“Just a glass. Keep me company.”
“OK, just one then. Tell me how you…”
“You don’t have the security clearance.”
Liz looked around her. No one could possibly have seen what she’d written. Nor were there any reflective surfaces in sight.
“Funny guy. Tell me.”
“Like I said…”
“Just tell me,” she said, overcome by irritation.
“OK, I will. We’ve developed contact lenses that enable us to see through documents. I’m wearing a pair now.”
She narrowed her eyes at him. Despite her determination to remain objective, and to view the lunch as a kind of reconnaissance, she was beginning to feel distinctly angry.
“And you know something,” he continued in a low murmur, “they work on fabric too.”
Before Liz could respond, a shadow fell across the white tablecloth, and she looked up to see Geoffrey Fane standing over her.
“Elizabeth. What a pleasure to see you on our side of the river. I hope Bruno’s looking after you properly?”
“Indeed,” she said, and fell silent. There was something chilling about Fane’s efforts to be friendly.
He gave a slight bow. “Please give my regards to Charles Wetherby. As you know, or should know, we hold your department in the highest esteem.”

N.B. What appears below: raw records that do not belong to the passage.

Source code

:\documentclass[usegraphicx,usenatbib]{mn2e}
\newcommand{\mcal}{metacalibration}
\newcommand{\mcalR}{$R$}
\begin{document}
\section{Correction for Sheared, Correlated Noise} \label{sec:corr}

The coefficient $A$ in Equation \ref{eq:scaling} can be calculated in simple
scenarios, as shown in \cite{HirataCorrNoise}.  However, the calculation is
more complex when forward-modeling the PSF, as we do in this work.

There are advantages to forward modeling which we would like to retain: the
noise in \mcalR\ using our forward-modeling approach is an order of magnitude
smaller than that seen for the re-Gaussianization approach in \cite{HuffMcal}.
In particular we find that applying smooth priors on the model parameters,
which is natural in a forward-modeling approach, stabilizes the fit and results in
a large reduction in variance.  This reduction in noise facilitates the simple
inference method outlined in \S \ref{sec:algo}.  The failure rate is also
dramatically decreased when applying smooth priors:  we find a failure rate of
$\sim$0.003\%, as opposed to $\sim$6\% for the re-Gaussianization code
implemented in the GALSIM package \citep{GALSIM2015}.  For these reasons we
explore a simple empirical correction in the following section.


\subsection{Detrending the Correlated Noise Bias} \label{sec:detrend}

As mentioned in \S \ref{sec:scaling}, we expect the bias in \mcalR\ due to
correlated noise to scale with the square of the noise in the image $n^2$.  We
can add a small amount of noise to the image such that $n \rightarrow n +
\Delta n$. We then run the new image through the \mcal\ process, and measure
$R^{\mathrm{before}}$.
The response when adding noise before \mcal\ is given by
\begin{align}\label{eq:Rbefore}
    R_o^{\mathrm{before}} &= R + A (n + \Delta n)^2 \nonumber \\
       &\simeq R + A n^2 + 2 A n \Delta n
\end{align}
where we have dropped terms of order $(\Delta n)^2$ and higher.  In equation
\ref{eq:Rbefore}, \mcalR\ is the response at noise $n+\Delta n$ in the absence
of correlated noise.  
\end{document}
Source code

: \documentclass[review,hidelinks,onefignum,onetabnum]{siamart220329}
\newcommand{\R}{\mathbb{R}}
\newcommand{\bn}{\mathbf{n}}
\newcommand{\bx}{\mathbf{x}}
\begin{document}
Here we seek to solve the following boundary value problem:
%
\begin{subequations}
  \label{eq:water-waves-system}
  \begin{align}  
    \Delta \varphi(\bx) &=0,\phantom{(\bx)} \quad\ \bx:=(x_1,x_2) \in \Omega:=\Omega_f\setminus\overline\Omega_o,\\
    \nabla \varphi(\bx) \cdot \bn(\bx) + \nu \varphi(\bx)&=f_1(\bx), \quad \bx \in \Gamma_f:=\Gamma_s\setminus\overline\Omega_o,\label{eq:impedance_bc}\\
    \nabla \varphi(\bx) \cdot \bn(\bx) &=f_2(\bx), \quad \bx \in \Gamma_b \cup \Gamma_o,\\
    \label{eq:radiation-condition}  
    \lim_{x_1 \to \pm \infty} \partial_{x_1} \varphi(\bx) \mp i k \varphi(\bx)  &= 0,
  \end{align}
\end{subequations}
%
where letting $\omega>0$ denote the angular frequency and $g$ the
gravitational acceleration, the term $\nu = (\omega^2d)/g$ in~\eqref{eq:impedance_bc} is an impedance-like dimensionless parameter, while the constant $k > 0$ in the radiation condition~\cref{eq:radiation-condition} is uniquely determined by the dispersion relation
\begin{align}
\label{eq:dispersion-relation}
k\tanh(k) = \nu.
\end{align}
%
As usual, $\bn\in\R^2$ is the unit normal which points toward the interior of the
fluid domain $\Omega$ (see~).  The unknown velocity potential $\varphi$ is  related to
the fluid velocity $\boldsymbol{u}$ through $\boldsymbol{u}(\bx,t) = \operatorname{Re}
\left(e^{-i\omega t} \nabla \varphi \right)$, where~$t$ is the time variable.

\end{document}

“Thank you,” said Liz. “I will.”
At that moment the food arrived. As Fane moved away Liz glanced at Mackay, and was in time to see a look of complicity-or the shadow of such a look-pass between the two men. What was that all about? Surely not just the fact that one of them was entertaining a female of the species to lunch. Was there an element of the put-up job about the occasion? Fane hadn’t seemed very surprised to see her.
“Tell me,” she said. “How is it, being back here?”
Mackay ran a hand through his sun-faded hair. “It’s good,” he said. “Islamabad was fascinating, but hard-core. I was undeclared there rather than part of the accredited diplomatic team, and while that meant I could get a lot more done in agent-running terms, it was also a lot more stressful.”
“You lived off-base?”
“Yes, in one of the suburbs. Nominally I was employed by one of the banks, so I turned up every day in a suit and then did the social circuit in the evening. After that I’d usually be up all night either debriefing agents or encrypting and flashing reports back to London. So while it was fascinating being at the sharp end of the game, it was pretty knackering too.”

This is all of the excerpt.